You’re crossin’ the line buddy!
You got divorced because you had “issues.” And here you are divorced and you’re still dealing with issues!
There’s only one way to deal with these so-called issues. It’s called boundaries! Creating and having boundaries was about the best thing I ever learned when it came to divorce and having a blended family.
In fact, it’s what I credit my healthy co-parenting relationship to with my ex-husband and his wife.
There are a lot of places to insert boundaries. There’s boundaries with the exes, with the in laws, with the kids and even with friends. But, today, I’m talking boundaries with the ex-spouses.
As much we’d like to have this great co-parenting, let’s co-host birthday parties, have a beer and high five each other type of relationship with his ex, her ex, or your own… the reality for most blended families is that as soon as one person feels offended, gets snarky or has a different opinion, it all goes downhill.
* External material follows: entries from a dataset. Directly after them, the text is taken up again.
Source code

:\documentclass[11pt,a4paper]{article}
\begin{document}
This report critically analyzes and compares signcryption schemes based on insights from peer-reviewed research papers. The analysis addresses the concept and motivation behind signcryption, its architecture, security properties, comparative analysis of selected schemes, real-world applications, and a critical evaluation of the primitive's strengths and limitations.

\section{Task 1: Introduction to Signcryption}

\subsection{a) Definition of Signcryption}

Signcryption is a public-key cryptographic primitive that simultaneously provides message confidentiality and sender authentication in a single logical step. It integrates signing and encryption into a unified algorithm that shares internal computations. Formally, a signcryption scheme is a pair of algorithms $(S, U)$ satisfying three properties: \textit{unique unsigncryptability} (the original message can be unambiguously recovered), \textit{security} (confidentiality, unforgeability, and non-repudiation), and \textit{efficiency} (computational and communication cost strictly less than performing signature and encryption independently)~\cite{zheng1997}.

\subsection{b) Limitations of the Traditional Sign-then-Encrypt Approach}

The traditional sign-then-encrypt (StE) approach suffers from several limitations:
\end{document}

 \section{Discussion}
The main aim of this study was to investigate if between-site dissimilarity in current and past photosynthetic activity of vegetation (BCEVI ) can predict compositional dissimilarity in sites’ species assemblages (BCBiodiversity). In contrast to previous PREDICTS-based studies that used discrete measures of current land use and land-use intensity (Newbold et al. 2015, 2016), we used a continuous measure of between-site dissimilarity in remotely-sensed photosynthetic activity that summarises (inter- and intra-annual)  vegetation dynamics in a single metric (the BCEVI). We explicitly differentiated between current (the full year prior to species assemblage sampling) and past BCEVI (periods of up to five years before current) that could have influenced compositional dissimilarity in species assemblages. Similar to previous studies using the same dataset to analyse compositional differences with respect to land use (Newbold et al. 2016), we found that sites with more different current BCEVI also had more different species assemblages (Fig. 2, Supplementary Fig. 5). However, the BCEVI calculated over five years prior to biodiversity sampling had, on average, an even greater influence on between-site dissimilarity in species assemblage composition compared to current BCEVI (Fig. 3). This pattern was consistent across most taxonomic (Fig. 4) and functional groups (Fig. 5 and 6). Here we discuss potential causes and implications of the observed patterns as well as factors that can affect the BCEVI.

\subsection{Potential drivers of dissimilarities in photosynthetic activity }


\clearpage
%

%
I’ve been there. Hey, in the early days of divorce I went through all kinds of emotions. From feeling sad like my whole world ended, to feeling the kind of anger that gave me false empowerment to feeling like all was as it should be and we can be great friends. Who needed boundaries when we got this whole co-parenting thing figured out.
We can be friends just like we were when we were married, right? It’s just a new kind of family! We can ask each other to go above and beyond, right? Wrong! If you’re trying to keep peace then it’s time to lay down the firm boundaries and then the most important part – stick to it!
Here are some of the big issues that ensue when there are no boundaries, ESPECIALLY in a blended family situation.
Connection: Getting divorced does not mean you still get all the benefits of being married minus the sex. If your partner’s ex partner is still calling him up when she’s had a bad day or because he’ll understand her issue with her mother or because her sink isn’t working… it’s not a good sign. It’s an ask to stay connected and it will hinder the relationship with the new spouse.
Create the boundary that all communication remain in the interest of your children. Does it involve scheduling, squaring up on money or a health matter? Great! Take care of business and work it out!
Does it involve your feelings being hurt because your ex didn’t respond to your text message about it not being fair that you got to go on a fun vacation? Boundary. Not relevant.
Money: Are you coming out of pocket every month beyond your financial responsibilities? Or are you asking for more beyond what you are legally supposed to get?
Boundary! Money will always make things complicated. I know parents in court twelve years after they’ve already divorced, over you guessed it… money. One parent gave more than they were legally obligated to. A pattern developed of always coming to the rescue when the other parent couldn’t pay a bill. Soon enough there were expectations. When it finally stopped, the claws came out.
Stick to what you are legally supposed to give. Want to give extra to the kids. Great! Give it directly to them, but beware of crossing the money line.
Domain: Door open policy? Um, no. Drop bys, regardless of it being your children’s home or not, does not equal a walk in anytime invitation from the ex. Make that a rule asap! And don’t just waltz in to your ex’s house either! Respect!
Communication: Ah smartphones. Isn’t it wonderful to be pinged All. Day. Long.
It is when you’re getting sweet love notes from your husband or wife. It’s not when it’s harassment or a barrage of negative opinions being thrown at you. Protect yourself from the negativity and certainly don’t be the one to spread it. Communication between the co-parents be best left to kid coordination and what is legally obligated of you.
If your car breaks down or you run out of gas, call your partner, emergency contact or even Uber, not your ex. If he’s depressed about a broken relationship, he can call his best friend, not you.
And please note: None of these boundaries are intended to be cold hearted or cruel. But, if you’re experiencing a regular dose of high conflict, chances are you need boundaries in place. Strictly keeping things at a respectful level between you and your ex will keep your current spouse feeling a priority and above all, avoid confusion and unnecessary drama for your children.